Using the listing below, report each line holding the string "대역이므로".

^^^^

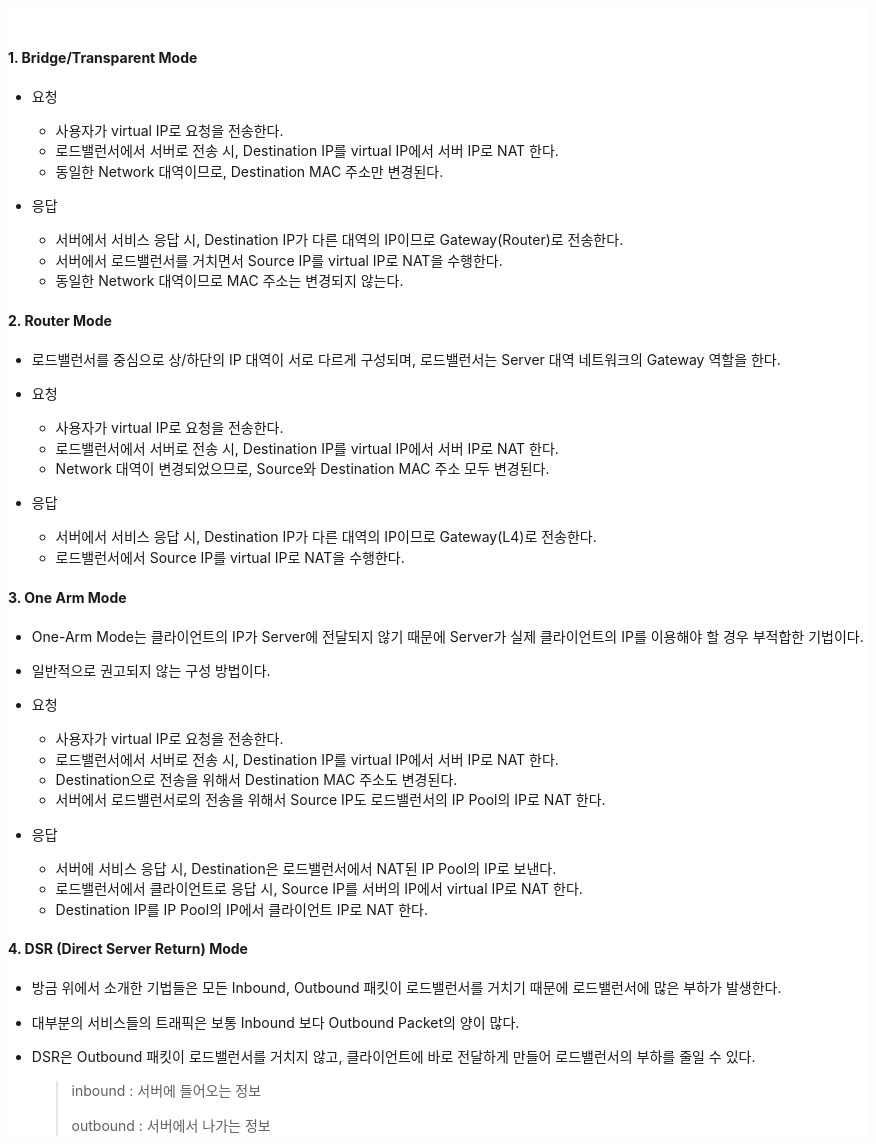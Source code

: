 <br>

#### 1. Bridge/Transparent Mode


- 요청
    - 사용자가 virtual IP로 요청을 전송한다.
    - 로드밸런서에서 서버로 전송 시, Destination IP를 virtual IP에서 서버 IP로 NAT 한다.
    - 동일한 Network 대역이므로, Destination MAC 주소만 변경된다.
  
- 응답
    - 서버에서 서비스 응답 시, Destination IP가 다른 대역의 IP이므로 Gateway(Router)로 전송한다.
    - 서버에서 로드밸런서를 거치면서 Source IP를 virtual IP로 NAT을 수행한다.
    - 동일한 Network 대역이므로 MAC 주소는 변경되지 않는다.

#### 2. Router Mode


- 로드밸런서를 중심으로 상/하단의 IP 대역이 서로 다르게 구성되며, 로드밸런서는 Server 대역 네트워크의 Gateway 역할을 한다.
  
- 요청
    - 사용자가 virtual IP로 요청을 전송한다.
    - 로드밸런서에서 서버로 전송 시, Destination IP를 virtual IP에서 서버 IP로 NAT 한다.
    - Network 대역이 변경되었으므로, Source와 Destination MAC 주소 모두 변경된다.
  
- 응답
    - 서버에서 서비스 응답 시, Destination IP가 다른 대역의 IP이므로 Gateway(L4)로 전송한다.
    - 로드밸런서에서 Source IP를 virtual IP로 NAT을 수행한다.

#### 3. One Arm Mode


- One-Arm Mode는 클라이언트의 IP가 Server에 전달되지 않기 때문에 Server가 실제 클라이언트의 IP를 이용해야 할 경우 부적합한 기법이다.
  
- 일반적으로 권고되지 않는 구성 방법이다.
  
- 요청
    - 사용자가 virtual IP로 요청을 전송한다.
    - 로드밸런서에서 서버로 전송 시, Destination IP를 virtual IP에서 서버 IP로 NAT 한다.
    - Destination으로 전송을 위해서 Destination MAC 주소도 변경된다.
    - 서버에서 로드밸런서로의 전송을 위해서 Source IP도 로드밸런서의 IP Pool의 IP로 NAT 한다.

- 응답
    - 서버에 서비스 응답 시, Destination은 로드밸런서에서 NAT된 IP Pool의 IP로 보낸다.
    - 로드밸런서에서 클라이언트로 응답 시, Source IP를 서버의 IP에서 virtual IP로 NAT 한다.
    - Destination IP를 IP Pool의 IP에서 클라이언트 IP로 NAT 한다.

#### 4. DSR (Direct Server Return) Mode

- 방금 위에서 소개한 기법들은 모든 Inbound, Outbound 패킷이 로드밸런서를 거치기 때문에 로드밸런서에 많은 부하가 발생한다. 

- 대부분의 서비스들의 트래픽은 보통 Inbound 보다 Outbound Packet의 양이 많다. 

- DSR은 Outbound 패킷이 로드밸런서를 거치지 않고, 클라이언트에 바로 전달하게 만들어 로드밸런서의 부하를 줄일 수 있다.

    > inbound : 서버에 들어오는 정보
    > 
    > outbound : 서버에서 나가는 정보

^^^^

## Answer box
    - 동일한 Network 대역이므로, Destination MAC 주소만 변경된다.
    - 동일한 Network 대역이므로 MAC 주소는 변경되지 않는다.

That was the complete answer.